Rebo Wage 14 November 1993
Petang menjelang maghrib Sutimah dengan perutnya yang buncit bermaksud membeli minyak tanah ke warung mbok Juwariyah dengan botol kecap yang umum disebut Gendul oleh masyarakat grumbul seliling, keberadaan minyak tanah amat penting untuk menyalakan lampu minyak atau biasa disebut Damar Senthir sebagai penerangan rumah karena saat itu listrik belum masuk di grumbul kami. Untuk menuju warung harus menempuh jarak 1 kilometer berjalan kaki melewati hutan bernama Talun Kanthil. Jarak 1 kilometer mungkin terasa ringan bagi orang yang tidak berbadan dua sepertinya, memasuki bulan kesepuluh kehamilannya ia masih saja harus bolak-balik warung untuk membeli aneka keperluan rumah tangga. Hidup di desa terpencil dibawah bukit seliling karangmoncol Purbalingga memang sulit bagaimana tidak untuk berbelanja sayur, ikan asin dan minyak tanah harus ke warung Juwariyah yang letaknya cukup jauh bagi seorang ibu hamil. Juwariyah memonopoli warung itulah sebabnya ia kaya raya ia dan suaminyapun sudah naik haji.

Setelah menempuh jarak yang cukup melelahkan itu sampailah Sutimah di warung mbok Hajah Jua dan dibelilah segendul minyak tanah seharga 450 rupiah.

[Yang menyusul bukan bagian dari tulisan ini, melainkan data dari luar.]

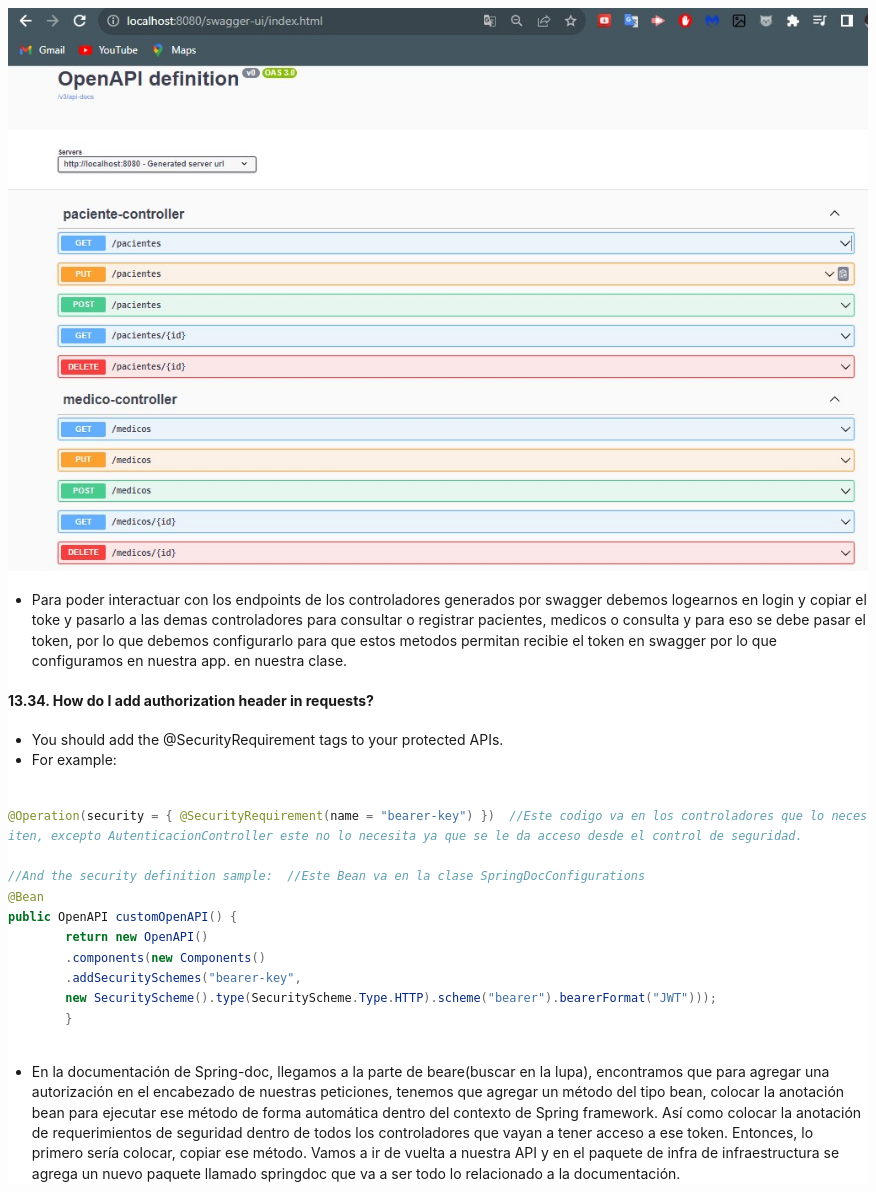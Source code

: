   ![swaggerDoc.jpg](src/img-readme/swaggerDoc.jpg)

- Para poder interactuar con los endpoints de los controladores generados por swagger debemos logearnos en login y copiar el toke y pasarlo a las demas controladores para consultar o registrar pacientes, medicos o consulta y para eso se debe pasar el token, por lo que debemos configurarlo para que estos metodos permitan recibie el token en swagger 
por lo que configuramos en nuestra app. en nuestra clase.

#### 13.34. How do I add authorization header in requests?

- You should add the @SecurityRequirement tags to your protected APIs.
- For example:

```java

@Operation(security = { @SecurityRequirement(name = "bearer-key") })  //Este codigo va en los controladores que lo necesiten, excepto AutenticacionController este no lo necesita ya que se le da acceso desde el control de seguridad.

//And the security definition sample:  //Este Bean va en la clase SpringDocConfigurations
@Bean
public OpenAPI customOpenAPI() {
        return new OpenAPI()
        .components(new Components()
        .addSecuritySchemes("bearer-key",
        new SecurityScheme().type(SecurityScheme.Type.HTTP).scheme("bearer").bearerFormat("JWT")));
        }
        
```
- En la documentación de Spring-doc, llegamos a la parte de beare(buscar en la lupa), encontramos que para agregar una autorización en el encabezado de nuestras peticiones, tenemos que agregar un método del tipo bean, colocar la anotación bean para ejecutar ese método de forma automática dentro del contexto de Spring framework. 
Así como colocar la anotación de requerimientos de seguridad dentro de todos los controladores que vayan a tener acceso a ese token. Entonces, lo primero sería colocar, copiar ese método. Vamos a ir de vuelta a nuestra API y en el paquete de infra de infraestructura se agrega un nuevo paquete llamado springdoc que va a ser todo lo relacionado a la documentación.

Kembali ia harus melewati Talun Kanthil untuk pulang ke rumah.
Adzan magrib tak terdengar di Talun Kanthil suara serak khas sang muadzin bernama Amin dari mushola Seliling tak terdengar sampai ke telinga  yah tak ada Toa masjid karena sekali lagi tidak ada listrik, hanya suara bedug dan kenthong saja yang terdengar.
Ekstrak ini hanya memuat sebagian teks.